• DIRECTIONS FOR THIS TASK
Transcribe all of the data exactly. Images stay out.

• DATA EXTRACT
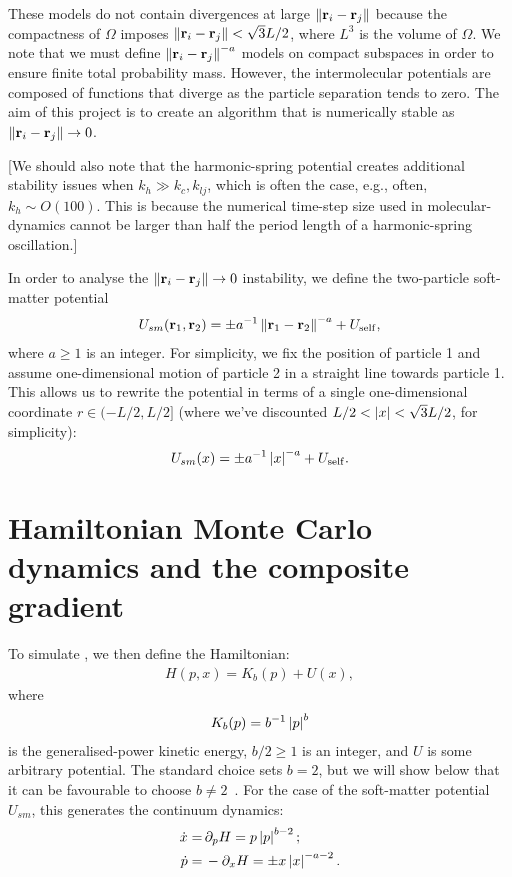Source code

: \documentclass[a4paper]{article}
\begin{document}
These models do not contain divergences at large $\left\lVert \mathbf{r}_i - \mathbf{r}_j \right\rVert$ because the compactness of $\Omega$ imposes $\left\lVert \mathbf{r}_i - \mathbf{r}_j \right\rVert < \sqrt{3} L / 2$, where $L^3$ is the volume of $\Omega$. We note that we must define $\left\lVert \mathbf{r}_i - \mathbf{r}_j \right\rVert^{-a}$ models on compact subspaces in order to ensure finite total probability mass. However, the intermolecular potentials are composed of functions that diverge as the particle separation tends to zero. The aim of this project is to create an algorithm that is numerically stable as $\left\lVert \mathbf{r}_i - \mathbf{r}_j \right\rVert \to 0$. 

[We should also note that the harmonic-spring potential creates additional stability issues when $k_h \gg k_c, k_{lj}$, which is often the case, e.g., often, $k_h \sim O(100)$. This is because the numerical time-step size used in molecular-dynamics cannot be larger than half the period length of a harmonic-spring oscillation.]

In order to analyse the $\left\lVert \mathbf{r}_i - \mathbf{r}_j \right\rVert \to 0$ instability, we define the two-particle soft-matter potential
\begin{align}
U_{sm}(\mathbf{r}_1, \mathbf{r}_2) = \pm a^{-1} \left\lVert \mathbf{r}_1 - \mathbf{r}_2 \right\rVert^{-a} + U_{\rm{self}} ,
\end{align}
where $a \ge 1$ is an integer. 
For simplicity, we fix the position of particle 1 and assume one-dimensional motion of particle 2 in a straight line towards particle 1. This allows us to rewrite the potential in terms of a single one-dimensional coordinate $r \in (-L / 2, L / 2]$ (where we've discounted $L / 2 < \left| x \right| < \sqrt{3}L / 2$, for simplicity):
\begin{align}
U_{sm}(x) = \pm a^{-1} \left| x \right|^{-a} + U_{\rm{self}} .
\end{align}


\section{Hamiltonian Monte Carlo dynamics and the composite gradient}

To simulate \HMC , we then define the Hamiltonian:
\begin{align}
H(p, x) = K_b(p) + U(x) ,
\end{align}
where
\begin{align}
K_b(p) = b^{-1} \left| p \right|^{b} 
\end{align}
is the generalised-power kinetic energy, $b / 2 \ge 1$ is an integer, and $U$ is some arbitrary potential. The standard choice sets $b = 2$, but we will show below that it can be favourable to choose $b \ne 2$~\cite{Livingstone2019Kinetic}. For the case of the soft-matter potential $U_{sm}$, this generates the continuum dynamics: 
\begin{align} \label{eq:HamiltonianDynamics}
\dot{x} =& \, \partial_p H = p \left| p \right|^{b - 2} ; \\
\dot{p} =& \, - \partial_x H = \pm x \left| x \right|^{- a - 2} .
\end{align}
\end{document}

• TASK OUTPUT
Source code

: \documentclass[a4paper]{article}
\begin{document}
These models do not contain divergences at large $\left\lVert \mathbf{r}_i - \mathbf{r}_j \right\rVert$ because the compactness of $\Omega$ imposes $\left\lVert \mathbf{r}_i - \mathbf{r}_j \right\rVert < \sqrt{3} L / 2$, where $L^3$ is the volume of $\Omega$. We note that we must define $\left\lVert \mathbf{r}_i - \mathbf{r}_j \right\rVert^{-a}$ models on compact subspaces in order to ensure finite total probability mass. However, the intermolecular potentials are composed of functions that diverge as the particle separation tends to zero. The aim of this project is to create an algorithm that is numerically stable as $\left\lVert \mathbf{r}_i - \mathbf{r}_j \right\rVert \to 0$. 

[We should also note that the harmonic-spring potential creates additional stability issues when $k_h \gg k_c, k_{lj}$, which is often the case, e.g., often, $k_h \sim O(100)$. This is because the numerical time-step size used in molecular-dynamics cannot be larger than half the period length of a harmonic-spring oscillation.]

In order to analyse the $\left\lVert \mathbf{r}_i - \mathbf{r}_j \right\rVert \to 0$ instability, we define the two-particle soft-matter potential
\begin{align}
U_{sm}(\mathbf{r}_1, \mathbf{r}_2) = \pm a^{-1} \left\lVert \mathbf{r}_1 - \mathbf{r}_2 \right\rVert^{-a} + U_{\rm{self}} ,
\end{align}
where $a \ge 1$ is an integer. 
For simplicity, we fix the position of particle 1 and assume one-dimensional motion of particle 2 in a straight line towards particle 1. This allows us to rewrite the potential in terms of a single one-dimensional coordinate $r \in (-L / 2, L / 2]$ (where we've discounted $L / 2 < \left| x \right| < \sqrt{3}L / 2$, for simplicity):
\begin{align}
U_{sm}(x) = \pm a^{-1} \left| x \right|^{-a} + U_{\rm{self}} .
\end{align}


\section{Hamiltonian Monte Carlo dynamics and the composite gradient}

To simulate \HMC , we then define the Hamiltonian:
\begin{align}
H(p, x) = K_b(p) + U(x) ,
\end{align}
where
\begin{align}
K_b(p) = b^{-1} \left| p \right|^{b} 
\end{align}
is the generalised-power kinetic energy, $b / 2 \ge 1$ is an integer, and $U$ is some arbitrary potential. The standard choice sets $b = 2$, but we will show below that it can be favourable to choose $b \ne 2$~\cite{Livingstone2019Kinetic}. For the case of the soft-matter potential $U_{sm}$, this generates the continuum dynamics: 
\begin{align} \label{eq:HamiltonianDynamics}
\dot{x} =& \, \partial_p H = p \left| p \right|^{b - 2} ; \\
\dot{p} =& \, - \partial_x H = \pm x \left| x \right|^{- a - 2} .
\end{align}
\end{document}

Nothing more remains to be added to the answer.